Copy out each line below containing "nonce".

++++ Records supplied

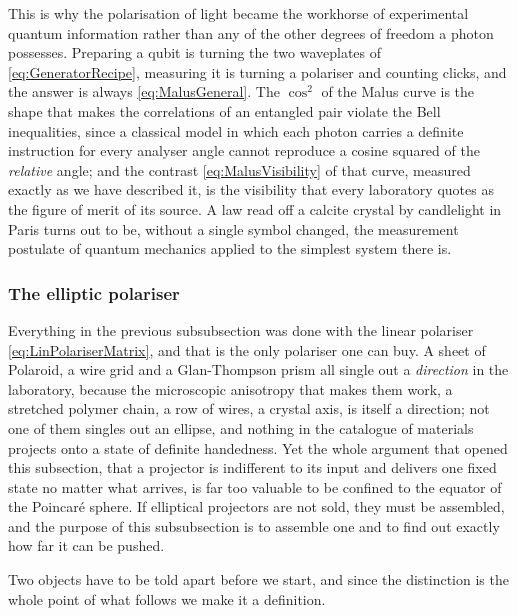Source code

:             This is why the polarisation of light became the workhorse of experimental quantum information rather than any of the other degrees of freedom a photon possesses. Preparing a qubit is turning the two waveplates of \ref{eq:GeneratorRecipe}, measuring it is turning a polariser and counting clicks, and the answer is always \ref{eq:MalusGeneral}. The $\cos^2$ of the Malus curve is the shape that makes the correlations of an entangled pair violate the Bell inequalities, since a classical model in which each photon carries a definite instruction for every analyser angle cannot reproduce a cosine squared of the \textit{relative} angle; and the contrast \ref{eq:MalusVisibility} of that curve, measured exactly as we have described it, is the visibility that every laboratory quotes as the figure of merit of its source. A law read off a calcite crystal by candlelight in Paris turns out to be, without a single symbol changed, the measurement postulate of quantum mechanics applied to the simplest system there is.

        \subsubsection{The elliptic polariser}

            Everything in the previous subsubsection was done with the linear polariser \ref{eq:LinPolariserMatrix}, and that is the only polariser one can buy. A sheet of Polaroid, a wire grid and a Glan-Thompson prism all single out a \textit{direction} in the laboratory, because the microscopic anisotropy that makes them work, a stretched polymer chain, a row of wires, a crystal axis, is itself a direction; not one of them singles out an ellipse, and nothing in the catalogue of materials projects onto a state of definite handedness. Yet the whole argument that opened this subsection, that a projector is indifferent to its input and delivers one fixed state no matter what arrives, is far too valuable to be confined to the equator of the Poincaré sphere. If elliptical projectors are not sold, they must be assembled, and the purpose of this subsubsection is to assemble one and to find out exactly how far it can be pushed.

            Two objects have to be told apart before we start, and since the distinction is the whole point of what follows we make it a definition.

++++++++
++++ Records supplied

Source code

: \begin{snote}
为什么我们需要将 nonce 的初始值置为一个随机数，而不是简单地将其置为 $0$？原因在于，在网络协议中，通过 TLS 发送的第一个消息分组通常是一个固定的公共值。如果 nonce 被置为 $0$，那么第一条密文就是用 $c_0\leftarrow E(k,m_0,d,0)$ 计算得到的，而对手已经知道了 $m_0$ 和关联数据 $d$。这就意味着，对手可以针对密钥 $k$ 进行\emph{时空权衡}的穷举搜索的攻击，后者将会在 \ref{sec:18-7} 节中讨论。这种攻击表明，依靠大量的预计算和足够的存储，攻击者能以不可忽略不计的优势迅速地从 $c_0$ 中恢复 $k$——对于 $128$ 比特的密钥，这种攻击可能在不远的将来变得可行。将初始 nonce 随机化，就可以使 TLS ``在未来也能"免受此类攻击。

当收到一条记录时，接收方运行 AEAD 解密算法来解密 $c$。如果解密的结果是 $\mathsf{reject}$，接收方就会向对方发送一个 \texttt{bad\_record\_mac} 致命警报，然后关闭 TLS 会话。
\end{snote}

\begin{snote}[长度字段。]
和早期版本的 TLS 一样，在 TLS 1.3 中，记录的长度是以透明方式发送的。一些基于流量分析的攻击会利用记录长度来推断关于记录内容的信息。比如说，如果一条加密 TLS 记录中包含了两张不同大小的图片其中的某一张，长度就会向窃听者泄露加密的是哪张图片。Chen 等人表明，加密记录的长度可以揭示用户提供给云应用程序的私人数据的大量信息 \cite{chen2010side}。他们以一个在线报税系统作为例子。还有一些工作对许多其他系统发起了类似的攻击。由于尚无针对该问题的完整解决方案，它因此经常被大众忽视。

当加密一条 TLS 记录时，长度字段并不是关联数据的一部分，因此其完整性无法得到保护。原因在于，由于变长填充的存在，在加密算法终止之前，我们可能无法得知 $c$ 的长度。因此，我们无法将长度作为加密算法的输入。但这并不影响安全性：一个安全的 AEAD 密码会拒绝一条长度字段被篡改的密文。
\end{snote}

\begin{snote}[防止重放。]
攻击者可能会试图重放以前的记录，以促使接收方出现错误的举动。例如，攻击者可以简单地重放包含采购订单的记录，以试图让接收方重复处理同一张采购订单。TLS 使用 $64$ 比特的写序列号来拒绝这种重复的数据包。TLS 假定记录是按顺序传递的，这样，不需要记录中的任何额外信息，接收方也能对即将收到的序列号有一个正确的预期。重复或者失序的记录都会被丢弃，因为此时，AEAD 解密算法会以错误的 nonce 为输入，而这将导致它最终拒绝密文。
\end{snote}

++++++++

## [Answer section]
为什么我们需要将 nonce 的初始值置为一个随机数，而不是简单地将其置为 $0$？原因在于，在网络协议中，通过 TLS 发送的第一个消息分组通常是一个固定的公共值。如果 nonce 被置为 $0$，那么第一条密文就是用 $c_0\leftarrow E(k,m_0,d,0)$ 计算得到的，而对手已经知道了 $m_0$ 和关联数据 $d$。这就意味着，对手可以针对密钥 $k$ 进行\emph{时空权衡}的穷举搜索的攻击，后者将会在 \ref{sec:18-7} 节中讨论。这种攻击表明，依靠大量的预计算和足够的存储，攻击者能以不可忽略不计的优势迅速地从 $c_0$ 中恢复 $k$——对于 $128$ 比特的密钥，这种攻击可能在不远的将来变得可行。将初始 nonce 随机化，就可以使 TLS ``在未来也能"免受此类攻击。
攻击者可能会试图重放以前的记录，以促使接收方出现错误的举动。例如，攻击者可以简单地重放包含采购订单的记录，以试图让接收方重复处理同一张采购订单。TLS 使用 $64$ 比特的写序列号来拒绝这种重复的数据包。TLS 假定记录是按顺序传递的，这样，不需要记录中的任何额外信息，接收方也能对即将收到的序列号有一个正确的预期。重复或者失序的记录都会被丢弃，因为此时，AEAD 解密算法会以错误的 nonce 为输入，而这将导致它最终拒绝密文。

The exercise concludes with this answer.